O que isto muda na sua vida na cozinha
Na primeira vez que experimentar o truque do óleo, há um pequeno entusiasmo no dia seguinte: o pano desliza com uma facilidade inesperada, e isso entra na rotina sem roubar tempo ao jantar. Um exaustor que resiste à sujidade muda o ambiente - literalmente e socialmente - porque você cozinha sem aquela voz a lembrar que, mais tarde, vai pagar com uma hora de esfrega. Há também um lado discreto de segurança: filtros mais limpos deixam o ar passar melhor, a ventoinha trabalha com menos esforço e o vapor sobe como deve ser, para que a casa cheire a comida, não a resíduos. O melhor é o quão pouco exige - água a ferver, uma medida de pó, um pano com três gotas - e o quanto devolve. Talvez por isso alguns profissionais não o anunciem aos quatro ventos.

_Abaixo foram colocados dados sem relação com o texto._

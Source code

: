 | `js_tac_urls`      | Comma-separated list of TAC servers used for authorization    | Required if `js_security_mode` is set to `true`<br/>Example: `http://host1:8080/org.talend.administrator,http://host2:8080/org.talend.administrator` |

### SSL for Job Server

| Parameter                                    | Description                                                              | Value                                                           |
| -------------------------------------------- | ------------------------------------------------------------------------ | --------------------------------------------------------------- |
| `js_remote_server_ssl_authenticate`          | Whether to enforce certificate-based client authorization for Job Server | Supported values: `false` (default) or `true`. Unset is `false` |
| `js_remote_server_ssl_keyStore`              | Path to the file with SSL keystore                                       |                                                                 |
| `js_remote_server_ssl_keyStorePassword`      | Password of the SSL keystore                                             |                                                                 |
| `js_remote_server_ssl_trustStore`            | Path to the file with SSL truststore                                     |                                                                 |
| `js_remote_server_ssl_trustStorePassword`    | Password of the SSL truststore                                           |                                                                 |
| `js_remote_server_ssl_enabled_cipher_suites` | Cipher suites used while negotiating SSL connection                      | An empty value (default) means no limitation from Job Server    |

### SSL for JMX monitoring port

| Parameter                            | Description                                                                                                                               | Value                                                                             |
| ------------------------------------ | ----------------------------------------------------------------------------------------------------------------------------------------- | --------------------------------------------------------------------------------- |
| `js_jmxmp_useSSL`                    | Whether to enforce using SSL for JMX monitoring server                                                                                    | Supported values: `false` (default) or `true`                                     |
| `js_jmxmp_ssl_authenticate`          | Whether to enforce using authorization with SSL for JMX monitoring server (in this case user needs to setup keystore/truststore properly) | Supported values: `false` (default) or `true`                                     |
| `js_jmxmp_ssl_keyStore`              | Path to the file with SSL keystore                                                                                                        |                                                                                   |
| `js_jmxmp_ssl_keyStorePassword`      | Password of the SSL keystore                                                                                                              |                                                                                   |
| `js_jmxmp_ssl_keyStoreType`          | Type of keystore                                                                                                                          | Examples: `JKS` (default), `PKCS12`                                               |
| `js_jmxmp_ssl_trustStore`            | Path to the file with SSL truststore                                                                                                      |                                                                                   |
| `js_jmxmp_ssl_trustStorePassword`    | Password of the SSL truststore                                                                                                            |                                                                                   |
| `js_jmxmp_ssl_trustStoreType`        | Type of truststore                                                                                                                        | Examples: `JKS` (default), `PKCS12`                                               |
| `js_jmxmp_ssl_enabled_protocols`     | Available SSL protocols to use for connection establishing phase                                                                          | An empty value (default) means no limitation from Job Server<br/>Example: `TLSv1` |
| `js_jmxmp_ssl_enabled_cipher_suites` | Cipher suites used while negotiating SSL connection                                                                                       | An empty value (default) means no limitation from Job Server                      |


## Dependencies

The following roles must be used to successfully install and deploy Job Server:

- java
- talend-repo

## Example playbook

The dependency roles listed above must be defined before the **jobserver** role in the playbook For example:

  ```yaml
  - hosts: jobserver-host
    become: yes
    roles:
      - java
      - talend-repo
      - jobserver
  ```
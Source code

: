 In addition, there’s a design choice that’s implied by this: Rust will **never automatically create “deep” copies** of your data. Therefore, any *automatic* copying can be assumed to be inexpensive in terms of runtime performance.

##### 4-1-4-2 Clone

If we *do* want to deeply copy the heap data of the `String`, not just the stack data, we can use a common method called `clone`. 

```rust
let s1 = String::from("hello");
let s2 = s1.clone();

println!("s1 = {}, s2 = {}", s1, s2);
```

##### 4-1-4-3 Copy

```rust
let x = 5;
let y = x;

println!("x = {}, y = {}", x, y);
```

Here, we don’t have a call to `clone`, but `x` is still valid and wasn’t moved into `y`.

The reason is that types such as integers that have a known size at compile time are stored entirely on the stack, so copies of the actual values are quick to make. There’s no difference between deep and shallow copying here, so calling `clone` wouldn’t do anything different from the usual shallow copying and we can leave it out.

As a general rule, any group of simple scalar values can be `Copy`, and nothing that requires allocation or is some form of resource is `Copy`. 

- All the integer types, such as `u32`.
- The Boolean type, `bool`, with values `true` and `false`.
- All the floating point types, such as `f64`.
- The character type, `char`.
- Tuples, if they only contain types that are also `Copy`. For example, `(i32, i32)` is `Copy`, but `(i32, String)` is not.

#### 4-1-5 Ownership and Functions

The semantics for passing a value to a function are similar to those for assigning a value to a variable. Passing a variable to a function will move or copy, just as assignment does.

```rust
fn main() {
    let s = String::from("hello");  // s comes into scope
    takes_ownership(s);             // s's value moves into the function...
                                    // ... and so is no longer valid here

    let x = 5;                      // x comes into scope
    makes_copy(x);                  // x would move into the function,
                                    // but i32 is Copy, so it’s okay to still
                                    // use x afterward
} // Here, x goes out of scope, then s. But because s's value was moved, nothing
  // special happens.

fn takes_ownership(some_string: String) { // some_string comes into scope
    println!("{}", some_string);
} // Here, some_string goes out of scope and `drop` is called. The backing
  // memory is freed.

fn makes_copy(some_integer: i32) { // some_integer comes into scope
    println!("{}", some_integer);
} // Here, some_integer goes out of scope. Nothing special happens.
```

Depois de sentir como “o pano funciona”, você vai falar.
| Ponto-chave | Detalhe | Interesse para o leitor |
|---|---|---|
| Aquecer e depois deixar os filtros de molho a quente | Água a lume brando com soda de lavagem ou bicarbonato + detergente da loiça durante 10–15 minutos, escovar, enxaguar, secar | Desengordurar mais depressa com menos esforço, melhor fluxo de ar |
| Lustrar uma barreira de óleo mineral | Três gotas na microfibra, aplicar apenas no exterior e na parte inferior já frios, nunca nos filtros | A gordura solta-se ao toque; limpar passa a demorar segundos |
| Micro-hábitos que se mantêm | Limpeza semanal de 60 segundos, película aderente opcional na aba interior, “reset” mensal dos filtros | Brilho mais duradouro sem limpezas profundas ao fim-de-semana |
Perguntas frequentes:
- Posso usar azeite em vez de óleo mineral? Não. Óleos vegetais amarelecem, ficam pegajosos e podem ganhar cheiro quando aquecem; o óleo mineral alimentar mantém-se transparente e não fica gomoso.
- É seguro aplicar óleo num exaustor por cima de bicos a gás? Sim, se for sensato: aplique numa superfície fria, use uma quantidade mínima e mantenha-o fora das zonas de chama aberta e dos filtros.
- Posso lavar os filtros na máquina de lavar loiça? Muitas vezes, sim; coloque-os na vertical, programa quente, sem secagem por aquecimento e depois deixe secar ao ar por completo. Ainda assim, um banho quente e alcalino periódico limpa mais a fundo.
- Com que frequência devo renovar a camada de óleo? A cada duas a três semanas em cozinha doméstica; semanalmente se fritar muito; e depois de qualquer desengorduramento pesado.
- E os exaustores de recirculação com filtros de carvão? Limpe os pré-filtros metálicos como acima, mantenha o exterior oleado e troque as pastilhas de carvão conforme o calendário indicado pelo fabricante.